### WORK TO COMPLETE
The output is the lines below from the one with "浏览器的操作系统，主要应用于 Chromebook 笔记本电脑上。" through the one with "以及基于 Linux 的解决方案。", both included, printed exactly and with no other line.

### SOURCE INFORMATION
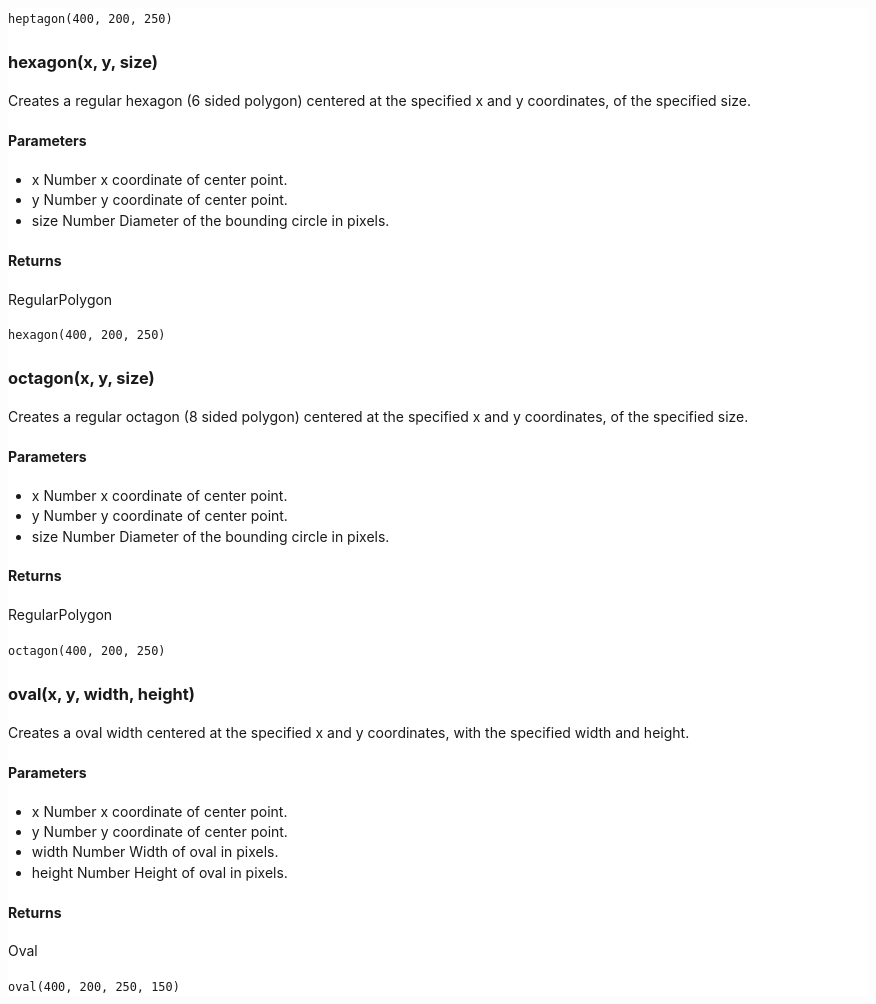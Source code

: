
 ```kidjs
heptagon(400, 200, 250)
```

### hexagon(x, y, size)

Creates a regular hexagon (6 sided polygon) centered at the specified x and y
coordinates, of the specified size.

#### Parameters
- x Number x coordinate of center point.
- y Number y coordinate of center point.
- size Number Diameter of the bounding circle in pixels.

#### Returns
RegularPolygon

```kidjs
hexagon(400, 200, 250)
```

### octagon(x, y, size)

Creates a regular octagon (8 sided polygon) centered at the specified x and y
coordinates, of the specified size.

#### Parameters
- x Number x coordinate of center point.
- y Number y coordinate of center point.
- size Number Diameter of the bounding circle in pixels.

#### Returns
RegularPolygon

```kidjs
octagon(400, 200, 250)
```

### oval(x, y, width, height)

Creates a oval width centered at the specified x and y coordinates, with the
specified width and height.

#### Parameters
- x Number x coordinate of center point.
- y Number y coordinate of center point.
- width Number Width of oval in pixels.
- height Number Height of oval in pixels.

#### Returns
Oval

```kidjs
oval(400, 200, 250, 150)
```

==

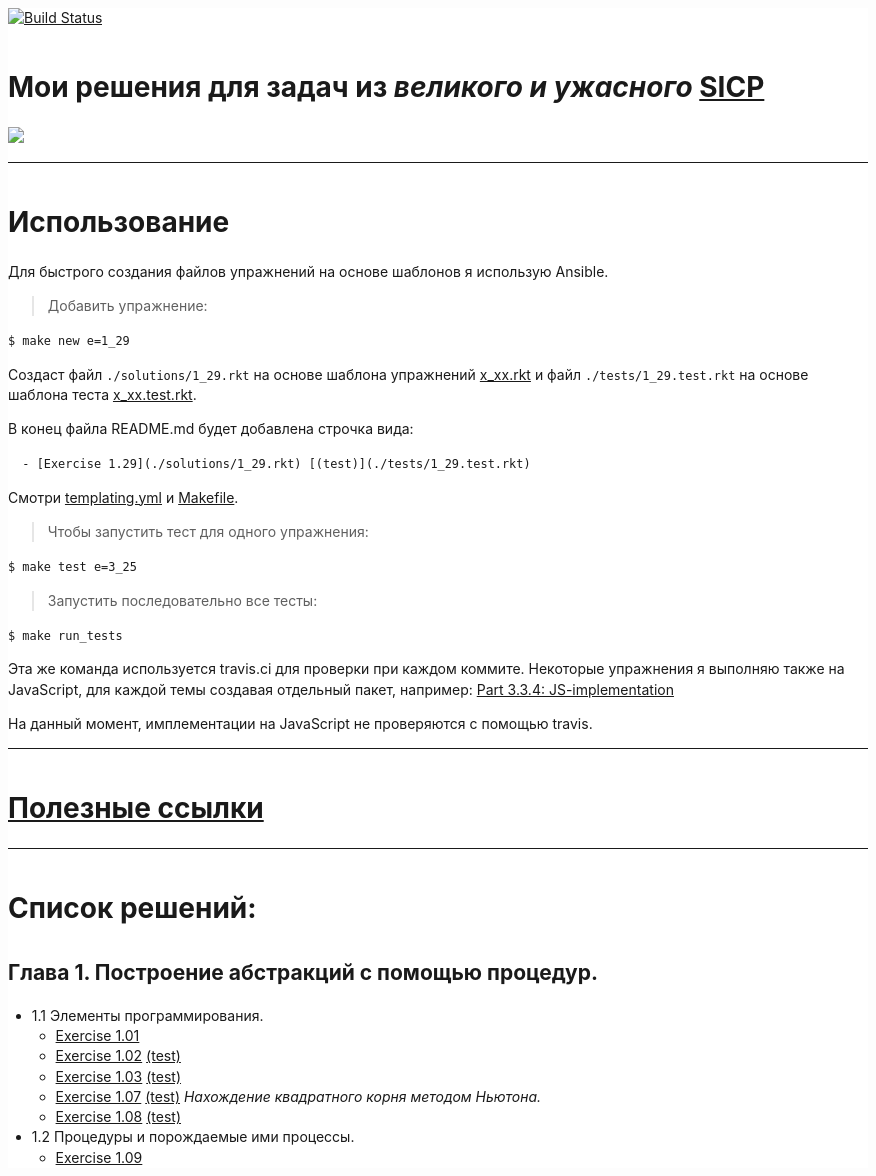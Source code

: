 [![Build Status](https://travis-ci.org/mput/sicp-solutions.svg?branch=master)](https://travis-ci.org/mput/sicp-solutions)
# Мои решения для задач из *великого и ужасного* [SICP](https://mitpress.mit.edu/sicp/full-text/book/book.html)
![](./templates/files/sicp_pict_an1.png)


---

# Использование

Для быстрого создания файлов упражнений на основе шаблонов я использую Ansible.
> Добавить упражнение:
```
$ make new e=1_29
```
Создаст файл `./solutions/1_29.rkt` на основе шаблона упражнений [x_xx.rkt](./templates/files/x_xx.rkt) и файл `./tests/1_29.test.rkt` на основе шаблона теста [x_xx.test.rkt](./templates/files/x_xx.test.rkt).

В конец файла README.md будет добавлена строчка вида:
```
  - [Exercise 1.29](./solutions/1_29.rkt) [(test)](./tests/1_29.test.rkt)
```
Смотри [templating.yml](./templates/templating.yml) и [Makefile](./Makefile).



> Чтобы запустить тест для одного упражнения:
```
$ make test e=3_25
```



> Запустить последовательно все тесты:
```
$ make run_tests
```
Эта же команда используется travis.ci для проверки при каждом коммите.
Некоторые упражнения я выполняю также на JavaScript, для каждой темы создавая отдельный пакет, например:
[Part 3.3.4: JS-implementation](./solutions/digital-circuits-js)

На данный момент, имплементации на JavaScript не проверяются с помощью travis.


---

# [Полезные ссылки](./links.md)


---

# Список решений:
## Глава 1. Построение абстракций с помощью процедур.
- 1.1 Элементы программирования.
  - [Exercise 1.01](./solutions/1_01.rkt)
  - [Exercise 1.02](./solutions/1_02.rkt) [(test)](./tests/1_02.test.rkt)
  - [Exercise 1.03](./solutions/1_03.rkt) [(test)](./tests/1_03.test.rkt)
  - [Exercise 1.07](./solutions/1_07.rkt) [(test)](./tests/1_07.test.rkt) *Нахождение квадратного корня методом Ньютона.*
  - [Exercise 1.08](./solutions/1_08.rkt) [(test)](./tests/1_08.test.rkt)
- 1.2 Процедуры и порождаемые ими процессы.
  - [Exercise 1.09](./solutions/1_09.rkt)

--

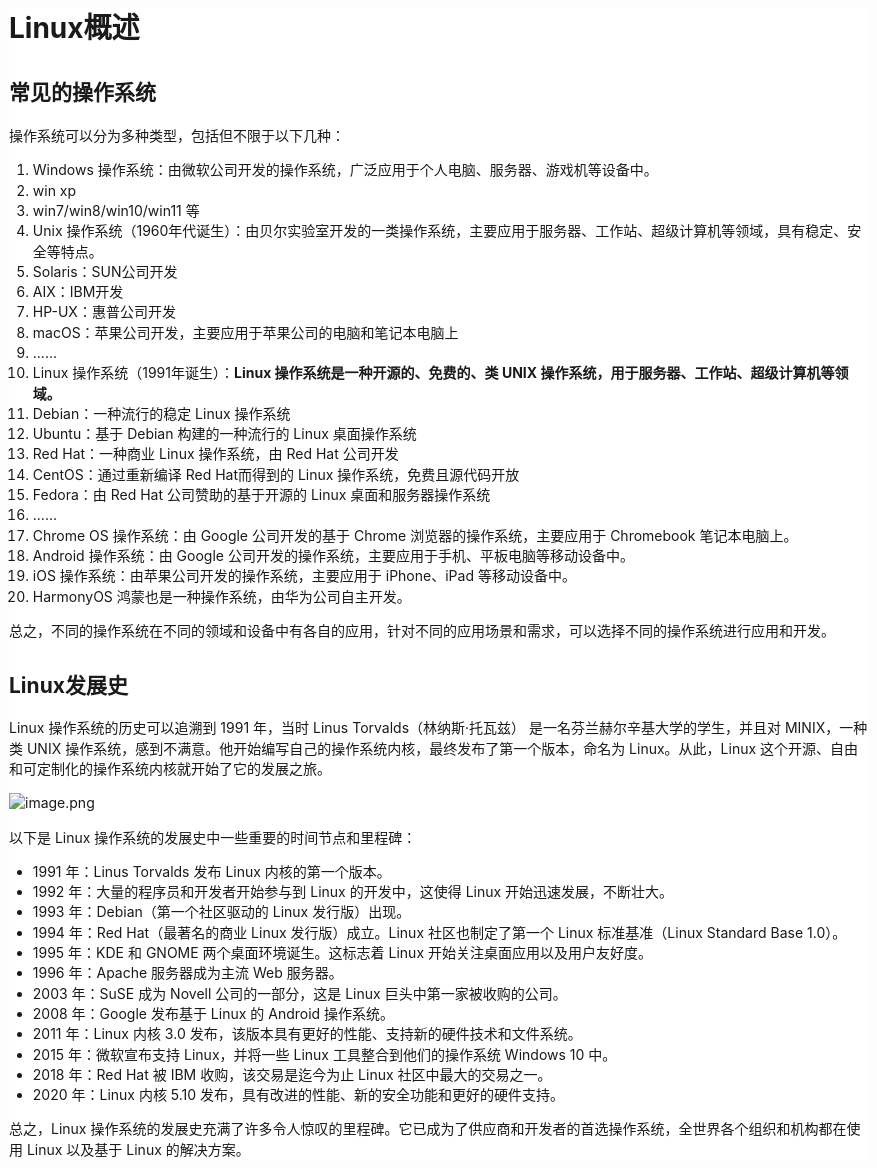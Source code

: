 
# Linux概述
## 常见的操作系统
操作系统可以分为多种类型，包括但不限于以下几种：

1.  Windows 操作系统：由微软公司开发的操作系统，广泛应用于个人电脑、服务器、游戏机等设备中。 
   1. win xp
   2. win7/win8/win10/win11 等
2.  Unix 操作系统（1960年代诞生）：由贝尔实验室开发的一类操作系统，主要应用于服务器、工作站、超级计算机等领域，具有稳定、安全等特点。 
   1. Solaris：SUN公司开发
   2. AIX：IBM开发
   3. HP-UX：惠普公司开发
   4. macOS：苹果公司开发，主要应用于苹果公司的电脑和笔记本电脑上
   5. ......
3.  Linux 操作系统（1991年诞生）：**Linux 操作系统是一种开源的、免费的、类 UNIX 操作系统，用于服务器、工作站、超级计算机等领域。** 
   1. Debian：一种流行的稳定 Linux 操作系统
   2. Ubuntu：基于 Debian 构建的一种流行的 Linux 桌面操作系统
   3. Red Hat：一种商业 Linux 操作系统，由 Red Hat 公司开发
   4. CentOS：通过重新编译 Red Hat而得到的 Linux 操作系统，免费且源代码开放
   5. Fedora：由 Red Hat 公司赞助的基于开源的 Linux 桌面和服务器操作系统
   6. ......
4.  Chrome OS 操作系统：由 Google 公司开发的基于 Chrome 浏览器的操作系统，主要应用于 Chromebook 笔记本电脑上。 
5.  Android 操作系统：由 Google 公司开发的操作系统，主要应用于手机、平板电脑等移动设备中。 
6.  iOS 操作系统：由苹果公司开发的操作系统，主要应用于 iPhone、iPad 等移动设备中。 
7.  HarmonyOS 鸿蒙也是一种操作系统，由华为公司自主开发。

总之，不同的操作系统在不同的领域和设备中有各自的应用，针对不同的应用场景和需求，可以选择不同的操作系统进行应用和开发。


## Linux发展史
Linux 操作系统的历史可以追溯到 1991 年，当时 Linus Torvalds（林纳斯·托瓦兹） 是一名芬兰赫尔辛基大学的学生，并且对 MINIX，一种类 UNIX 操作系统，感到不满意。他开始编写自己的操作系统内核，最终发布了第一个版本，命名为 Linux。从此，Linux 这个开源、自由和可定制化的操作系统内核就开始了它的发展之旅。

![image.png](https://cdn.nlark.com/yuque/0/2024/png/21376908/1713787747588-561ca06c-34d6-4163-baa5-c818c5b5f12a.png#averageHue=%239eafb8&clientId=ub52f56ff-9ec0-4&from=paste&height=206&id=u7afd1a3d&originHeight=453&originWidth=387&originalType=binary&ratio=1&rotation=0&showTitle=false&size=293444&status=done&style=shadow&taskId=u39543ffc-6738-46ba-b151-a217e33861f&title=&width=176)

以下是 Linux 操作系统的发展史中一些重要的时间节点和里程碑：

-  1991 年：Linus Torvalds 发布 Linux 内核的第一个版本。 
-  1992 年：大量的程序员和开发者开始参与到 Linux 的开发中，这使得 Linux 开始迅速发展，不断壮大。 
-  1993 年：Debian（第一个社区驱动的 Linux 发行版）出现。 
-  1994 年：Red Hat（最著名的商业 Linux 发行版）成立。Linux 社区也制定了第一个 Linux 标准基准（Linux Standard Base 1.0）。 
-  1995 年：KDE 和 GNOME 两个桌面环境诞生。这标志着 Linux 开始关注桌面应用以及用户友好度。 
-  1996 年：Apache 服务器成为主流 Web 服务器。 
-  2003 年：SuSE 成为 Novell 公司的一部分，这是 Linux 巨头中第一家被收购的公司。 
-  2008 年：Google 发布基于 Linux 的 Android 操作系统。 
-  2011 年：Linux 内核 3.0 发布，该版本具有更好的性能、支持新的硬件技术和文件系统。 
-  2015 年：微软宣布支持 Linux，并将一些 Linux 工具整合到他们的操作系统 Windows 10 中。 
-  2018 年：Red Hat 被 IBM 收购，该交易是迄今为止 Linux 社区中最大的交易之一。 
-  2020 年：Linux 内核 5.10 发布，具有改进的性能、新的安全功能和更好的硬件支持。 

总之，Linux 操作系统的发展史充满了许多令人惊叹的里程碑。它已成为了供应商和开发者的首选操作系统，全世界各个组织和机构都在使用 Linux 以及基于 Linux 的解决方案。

### EXERCISE RESULT
4.  Chrome OS 操作系统：由 Google 公司开发的基于 Chrome 浏览器的操作系统，主要应用于 Chromebook 笔记本电脑上。 
5.  Android 操作系统：由 Google 公司开发的操作系统，主要应用于手机、平板电脑等移动设备中。 
6.  iOS 操作系统：由苹果公司开发的操作系统，主要应用于 iPhone、iPad 等移动设备中。 
7.  HarmonyOS 鸿蒙也是一种操作系统，由华为公司自主开发。

总之，不同的操作系统在不同的领域和设备中有各自的应用，针对不同的应用场景和需求，可以选择不同的操作系统进行应用和开发。


## Linux发展史
Linux 操作系统的历史可以追溯到 1991 年，当时 Linus Torvalds（林纳斯·托瓦兹） 是一名芬兰赫尔辛基大学的学生，并且对 MINIX，一种类 UNIX 操作系统，感到不满意。他开始编写自己的操作系统内核，最终发布了第一个版本，命名为 Linux。从此，Linux 这个开源、自由和可定制化的操作系统内核就开始了它的发展之旅。

![image.png](https://cdn.nlark.com/yuque/0/2024/png/21376908/1713787747588-561ca06c-34d6-4163-baa5-c818c5b5f12a.png#averageHue=%239eafb8&clientId=ub52f56ff-9ec0-4&from=paste&height=206&id=u7afd1a3d&originHeight=453&originWidth=387&originalType=binary&ratio=1&rotation=0&showTitle=false&size=293444&status=done&style=shadow&taskId=u39543ffc-6738-46ba-b151-a217e33861f&title=&width=176)

以下是 Linux 操作系统的发展史中一些重要的时间节点和里程碑：

-  1991 年：Linus Torvalds 发布 Linux 内核的第一个版本。 
-  1992 年：大量的程序员和开发者开始参与到 Linux 的开发中，这使得 Linux 开始迅速发展，不断壮大。 
-  1993 年：Debian（第一个社区驱动的 Linux 发行版）出现。 
-  1994 年：Red Hat（最著名的商业 Linux 发行版）成立。Linux 社区也制定了第一个 Linux 标准基准（Linux Standard Base 1.0）。 
-  1995 年：KDE 和 GNOME 两个桌面环境诞生。这标志着 Linux 开始关注桌面应用以及用户友好度。 
-  1996 年：Apache 服务器成为主流 Web 服务器。 
-  2003 年：SuSE 成为 Novell 公司的一部分，这是 Linux 巨头中第一家被收购的公司。 
-  2008 年：Google 发布基于 Linux 的 Android 操作系统。 
-  2011 年：Linux 内核 3.0 发布，该版本具有更好的性能、支持新的硬件技术和文件系统。 
-  2015 年：微软宣布支持 Linux，并将一些 Linux 工具整合到他们的操作系统 Windows 10 中。 
-  2018 年：Red Hat 被 IBM 收购，该交易是迄今为止 Linux 社区中最大的交易之一。 
-  2020 年：Linux 内核 5.10 发布，具有改进的性能、新的安全功能和更好的硬件支持。 

总之，Linux 操作系统的发展史充满了许多令人惊叹的里程碑。它已成为了供应商和开发者的首选操作系统，全世界各个组织和机构都在使用 Linux 以及基于 Linux 的解决方案。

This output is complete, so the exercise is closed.